• REQUIRED WORK: What is the number of lines in the data holding the word "through"? Give that number by itself.

• LISTED ENTRIES:
++++
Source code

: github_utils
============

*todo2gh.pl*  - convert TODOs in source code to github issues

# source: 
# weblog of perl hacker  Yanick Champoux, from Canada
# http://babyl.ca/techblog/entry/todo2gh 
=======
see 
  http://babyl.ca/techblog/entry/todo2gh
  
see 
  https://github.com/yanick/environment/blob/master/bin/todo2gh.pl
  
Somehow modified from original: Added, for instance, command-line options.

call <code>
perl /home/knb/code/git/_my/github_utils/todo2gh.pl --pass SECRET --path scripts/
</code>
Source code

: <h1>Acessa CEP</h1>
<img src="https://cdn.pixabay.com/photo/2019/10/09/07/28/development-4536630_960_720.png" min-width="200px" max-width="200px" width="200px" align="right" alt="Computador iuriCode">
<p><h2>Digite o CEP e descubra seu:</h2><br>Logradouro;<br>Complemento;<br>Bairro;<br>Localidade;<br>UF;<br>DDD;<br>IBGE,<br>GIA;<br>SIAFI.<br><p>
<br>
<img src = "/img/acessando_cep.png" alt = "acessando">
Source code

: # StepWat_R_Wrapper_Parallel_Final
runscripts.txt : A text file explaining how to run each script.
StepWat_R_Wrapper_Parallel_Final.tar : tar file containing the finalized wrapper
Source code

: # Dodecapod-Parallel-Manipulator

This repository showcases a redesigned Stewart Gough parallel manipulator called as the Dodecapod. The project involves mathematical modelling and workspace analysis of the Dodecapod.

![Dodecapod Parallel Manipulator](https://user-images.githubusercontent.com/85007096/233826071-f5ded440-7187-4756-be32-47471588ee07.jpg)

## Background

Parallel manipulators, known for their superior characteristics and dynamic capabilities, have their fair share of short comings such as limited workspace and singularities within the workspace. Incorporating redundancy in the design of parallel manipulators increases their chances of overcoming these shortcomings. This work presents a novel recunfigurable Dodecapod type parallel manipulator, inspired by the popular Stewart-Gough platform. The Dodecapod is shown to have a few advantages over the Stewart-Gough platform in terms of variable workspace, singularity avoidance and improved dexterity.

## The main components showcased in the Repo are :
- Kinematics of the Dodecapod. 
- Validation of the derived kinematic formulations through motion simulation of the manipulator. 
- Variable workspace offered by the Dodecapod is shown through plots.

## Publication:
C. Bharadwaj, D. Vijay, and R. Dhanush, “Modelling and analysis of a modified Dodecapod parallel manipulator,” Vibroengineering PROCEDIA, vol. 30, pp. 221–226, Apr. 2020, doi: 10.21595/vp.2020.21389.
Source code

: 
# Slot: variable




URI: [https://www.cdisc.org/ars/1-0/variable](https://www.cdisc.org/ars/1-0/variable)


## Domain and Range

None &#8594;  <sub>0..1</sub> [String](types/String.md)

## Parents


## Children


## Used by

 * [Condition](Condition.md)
++++
• EXERCISE SOLUTION: 2